The Leewit realized that he had his hand on her shoulder — lending her strength. Like touch-talk klatha, strength-lending seemed to function best with actual contact. He looked tired, but she didn’t feel as tired as the last time. Well, maybe she was getting better at it. She wasn’t ever going to tell anyone, but this was hard. Or maybe it was the captain’s klatha strength she’d leaned on. She’d asked for his help before, but not this time. It was a weird thing, suddenly getting what Goth thought was so wonderful about the captain. She’d said when the Leewit asked, but it hadn’t made sense back then: You never have to ask him twice.
“Nope. But it doesn’t hurt, does it Nady?”
The old gatherer blinked. “No. It feels fine…” He would have tried to stand up and undo her work, but for Ta’zara thinking faster than either she or the captain did, and pushing him down.

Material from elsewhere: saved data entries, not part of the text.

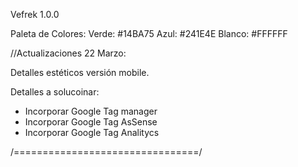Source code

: Vefrek 1.0.0

Paleta de Colores:
Verde: #14BA75
Azul: #241E4E
Blanco: #FFFFFF

//Actualizaciones 22 Marzo:

Detalles estéticos versión mobile.

Detalles a solucoinar:

- Incorporar Google Tag manager
- Incorporar Google Tag AsSense
- Incorporar Google Tag Analitycs

/================================/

“We’ll carry him. It’s a pity we have nothing for a stretcher, but he’s a skinny drink of water,” said the captain. “We can’t be that far from that cave, and at least he can tell us where to go.”
“And keep an eye for more porpentiles,” said the Leewit.
“I shall watch for those too,” said Ta’zara. “I will carry him first, Captain. Lift him onto my back. He can tell us where to go. ”
So the captain did, ignoring Nady’s protests. At least the porpentiles were unlikely to trouble them.
Pausert was glad to let Ta’zara take the first shift of carrying, as they headed on down the pass, so he could suck at the glucose tube in the rebreather. That gave him time to recover, and time to think. The answer to the shortage of catalyst was that the porpentiles weren’t splitting into baby tumble-flowers, that was plain. But how should that news be handled? “Nady. The porpentiles — do you get them elsewhere? I mean elsewhere on the planet.”
“Wouln’ know,” said the gatherer. “I never been past Mount Lofty.”
“You said the surveyors found tumble-flowers elsewhere,” said the Leewit.
“Yeah, but then yer can see one of those easy enough. Them survey blokes wouldn’t see a porpentile unless it jumped on ’em.”
That could well be true. “So they could just live here in these mountains?”
“Could do, I suppose,” said the gatherer. “No one cares really.”
Soon they swapped over, and the captain had to concentrate on his feet on the rocky trail rather than the problems of Cinderby’s World. They took two more turns each, before the airlock to the cave came in sight.
Once inside, it seemed that the decision on how the news should be handled was made by the only member of the party who wasn’t dead-beat from carrying extra — either a pack or the injured gatherer — and that, of course, was Nady. He had plenty of energy and breath for it. He was certainly eager to use both — and he was quite a story-teller, with a tale of something that held his audience in mortal fear. He had all the other gatherers around him — and after a few moments the Leewit said to Ta’zara: “Go stop him jumping up.”
So Ta’zara did, pressing a hand onto his shoulder every time the gatherer tried. Nady still had his audience in the palm of his hand. Captain Pausert smiled to himself, enjoying just sitting and resting, listening to a tale that was already a lot more dramatic than it had been, growing and growing. He had been quite right about one thing. Nady would probably never pay for another drink in a bar on Cinderby’s World.
As an option, keeping it all a secret was off the table.